Source texts of formatted documents
== Segment start ==
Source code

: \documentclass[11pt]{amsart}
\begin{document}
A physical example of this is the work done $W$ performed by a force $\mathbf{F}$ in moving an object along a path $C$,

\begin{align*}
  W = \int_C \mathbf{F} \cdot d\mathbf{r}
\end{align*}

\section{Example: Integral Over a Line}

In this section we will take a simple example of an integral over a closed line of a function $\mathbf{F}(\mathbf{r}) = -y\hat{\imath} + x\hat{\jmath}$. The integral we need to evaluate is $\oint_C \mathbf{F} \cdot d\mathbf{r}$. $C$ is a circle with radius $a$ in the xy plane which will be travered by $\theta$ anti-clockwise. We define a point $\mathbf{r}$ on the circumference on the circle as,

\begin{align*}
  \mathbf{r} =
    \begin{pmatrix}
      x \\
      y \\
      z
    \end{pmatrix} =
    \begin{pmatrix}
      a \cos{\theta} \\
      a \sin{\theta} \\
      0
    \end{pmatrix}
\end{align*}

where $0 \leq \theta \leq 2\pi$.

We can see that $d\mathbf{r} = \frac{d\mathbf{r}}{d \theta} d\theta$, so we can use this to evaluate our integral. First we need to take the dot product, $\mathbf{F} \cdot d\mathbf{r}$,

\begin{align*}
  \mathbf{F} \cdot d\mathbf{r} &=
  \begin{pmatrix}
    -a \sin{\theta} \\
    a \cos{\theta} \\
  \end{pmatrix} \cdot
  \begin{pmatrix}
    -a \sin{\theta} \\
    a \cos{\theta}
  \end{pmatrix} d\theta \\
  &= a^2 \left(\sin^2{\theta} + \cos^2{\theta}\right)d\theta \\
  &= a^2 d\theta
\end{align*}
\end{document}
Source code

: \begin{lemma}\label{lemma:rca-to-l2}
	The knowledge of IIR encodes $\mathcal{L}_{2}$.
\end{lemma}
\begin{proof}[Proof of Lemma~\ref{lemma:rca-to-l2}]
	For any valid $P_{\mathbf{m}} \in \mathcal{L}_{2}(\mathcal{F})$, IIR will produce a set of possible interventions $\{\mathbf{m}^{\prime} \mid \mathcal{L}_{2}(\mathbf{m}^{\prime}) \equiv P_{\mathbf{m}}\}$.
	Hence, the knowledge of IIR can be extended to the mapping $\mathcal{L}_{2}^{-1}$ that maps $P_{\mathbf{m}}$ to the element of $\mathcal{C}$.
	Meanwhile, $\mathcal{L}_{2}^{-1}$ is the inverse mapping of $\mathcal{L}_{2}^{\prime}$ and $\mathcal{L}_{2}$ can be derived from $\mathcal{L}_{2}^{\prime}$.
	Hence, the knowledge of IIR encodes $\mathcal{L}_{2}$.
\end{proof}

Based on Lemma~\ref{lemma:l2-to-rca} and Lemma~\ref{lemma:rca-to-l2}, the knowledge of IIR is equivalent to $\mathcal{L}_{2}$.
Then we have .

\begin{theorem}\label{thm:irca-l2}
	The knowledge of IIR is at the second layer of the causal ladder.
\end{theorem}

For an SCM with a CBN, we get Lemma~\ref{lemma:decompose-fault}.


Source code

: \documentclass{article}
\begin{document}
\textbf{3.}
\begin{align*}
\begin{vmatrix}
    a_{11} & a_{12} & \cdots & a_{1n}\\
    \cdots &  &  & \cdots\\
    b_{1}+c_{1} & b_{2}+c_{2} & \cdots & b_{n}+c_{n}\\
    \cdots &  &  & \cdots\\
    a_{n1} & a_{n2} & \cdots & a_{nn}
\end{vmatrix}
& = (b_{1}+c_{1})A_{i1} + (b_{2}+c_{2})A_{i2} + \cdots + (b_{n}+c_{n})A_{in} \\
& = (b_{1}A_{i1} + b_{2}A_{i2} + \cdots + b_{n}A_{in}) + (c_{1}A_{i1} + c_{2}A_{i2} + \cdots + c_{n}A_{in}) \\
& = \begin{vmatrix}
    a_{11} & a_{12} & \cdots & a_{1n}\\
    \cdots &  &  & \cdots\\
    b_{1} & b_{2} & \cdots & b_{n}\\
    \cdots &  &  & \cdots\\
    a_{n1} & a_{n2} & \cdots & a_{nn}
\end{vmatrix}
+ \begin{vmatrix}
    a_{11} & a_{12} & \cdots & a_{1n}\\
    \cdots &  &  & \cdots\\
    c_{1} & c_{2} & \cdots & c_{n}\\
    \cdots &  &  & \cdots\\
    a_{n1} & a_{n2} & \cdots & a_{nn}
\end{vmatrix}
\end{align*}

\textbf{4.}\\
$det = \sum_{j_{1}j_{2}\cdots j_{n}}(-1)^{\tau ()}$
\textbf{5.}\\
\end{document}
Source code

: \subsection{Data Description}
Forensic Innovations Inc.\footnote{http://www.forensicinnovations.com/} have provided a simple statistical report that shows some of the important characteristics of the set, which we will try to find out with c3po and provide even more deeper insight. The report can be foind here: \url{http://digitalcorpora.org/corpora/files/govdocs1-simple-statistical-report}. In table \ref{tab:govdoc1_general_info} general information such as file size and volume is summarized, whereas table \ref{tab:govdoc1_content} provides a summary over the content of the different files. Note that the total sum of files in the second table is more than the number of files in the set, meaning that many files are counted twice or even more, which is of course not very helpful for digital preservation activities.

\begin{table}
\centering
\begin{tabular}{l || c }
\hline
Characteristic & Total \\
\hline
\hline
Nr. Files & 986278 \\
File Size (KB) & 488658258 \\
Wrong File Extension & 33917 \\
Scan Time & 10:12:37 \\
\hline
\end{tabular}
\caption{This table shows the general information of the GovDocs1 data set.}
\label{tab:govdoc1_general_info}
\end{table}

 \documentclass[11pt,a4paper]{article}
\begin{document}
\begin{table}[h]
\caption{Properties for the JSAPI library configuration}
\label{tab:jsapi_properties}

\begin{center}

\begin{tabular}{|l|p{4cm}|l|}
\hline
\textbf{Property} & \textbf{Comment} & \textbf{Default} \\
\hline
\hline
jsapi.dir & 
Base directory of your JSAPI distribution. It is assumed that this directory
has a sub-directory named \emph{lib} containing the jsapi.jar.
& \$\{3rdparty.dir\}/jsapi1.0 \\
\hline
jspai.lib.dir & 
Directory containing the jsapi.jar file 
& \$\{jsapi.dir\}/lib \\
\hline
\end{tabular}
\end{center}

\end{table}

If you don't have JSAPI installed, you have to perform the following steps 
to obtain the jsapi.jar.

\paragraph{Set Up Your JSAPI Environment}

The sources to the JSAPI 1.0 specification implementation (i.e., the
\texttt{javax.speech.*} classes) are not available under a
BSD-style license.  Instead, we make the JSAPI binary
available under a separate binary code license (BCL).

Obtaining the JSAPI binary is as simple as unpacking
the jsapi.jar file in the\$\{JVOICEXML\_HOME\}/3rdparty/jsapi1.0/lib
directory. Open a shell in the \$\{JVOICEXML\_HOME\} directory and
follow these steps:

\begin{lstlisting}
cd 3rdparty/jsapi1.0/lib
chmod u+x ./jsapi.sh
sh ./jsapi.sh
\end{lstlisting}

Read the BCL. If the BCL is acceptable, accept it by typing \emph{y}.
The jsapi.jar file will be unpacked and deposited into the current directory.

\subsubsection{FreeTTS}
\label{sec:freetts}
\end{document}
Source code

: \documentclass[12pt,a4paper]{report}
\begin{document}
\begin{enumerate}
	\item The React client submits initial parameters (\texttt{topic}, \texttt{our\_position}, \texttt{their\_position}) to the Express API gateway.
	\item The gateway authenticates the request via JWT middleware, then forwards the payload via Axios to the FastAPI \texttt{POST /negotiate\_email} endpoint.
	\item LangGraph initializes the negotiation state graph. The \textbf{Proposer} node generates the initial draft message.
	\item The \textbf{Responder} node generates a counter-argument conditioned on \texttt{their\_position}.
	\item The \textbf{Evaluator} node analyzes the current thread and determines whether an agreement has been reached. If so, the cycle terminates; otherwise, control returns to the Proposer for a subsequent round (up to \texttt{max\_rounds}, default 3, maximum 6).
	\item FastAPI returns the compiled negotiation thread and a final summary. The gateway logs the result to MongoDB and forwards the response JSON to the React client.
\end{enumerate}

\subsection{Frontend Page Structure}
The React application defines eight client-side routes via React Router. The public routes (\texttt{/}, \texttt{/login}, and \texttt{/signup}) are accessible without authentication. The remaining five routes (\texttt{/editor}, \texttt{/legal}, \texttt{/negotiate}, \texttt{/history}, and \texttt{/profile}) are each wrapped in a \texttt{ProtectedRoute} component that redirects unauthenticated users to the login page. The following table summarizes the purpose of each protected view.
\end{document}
== Segment end ==
Assignment
Search the records line by line for the word "caption" and copy every line where it appears.

Answer below
\caption{This table shows the general information of the GovDocs1 data set.}
\caption{Properties for the JSAPI library configuration}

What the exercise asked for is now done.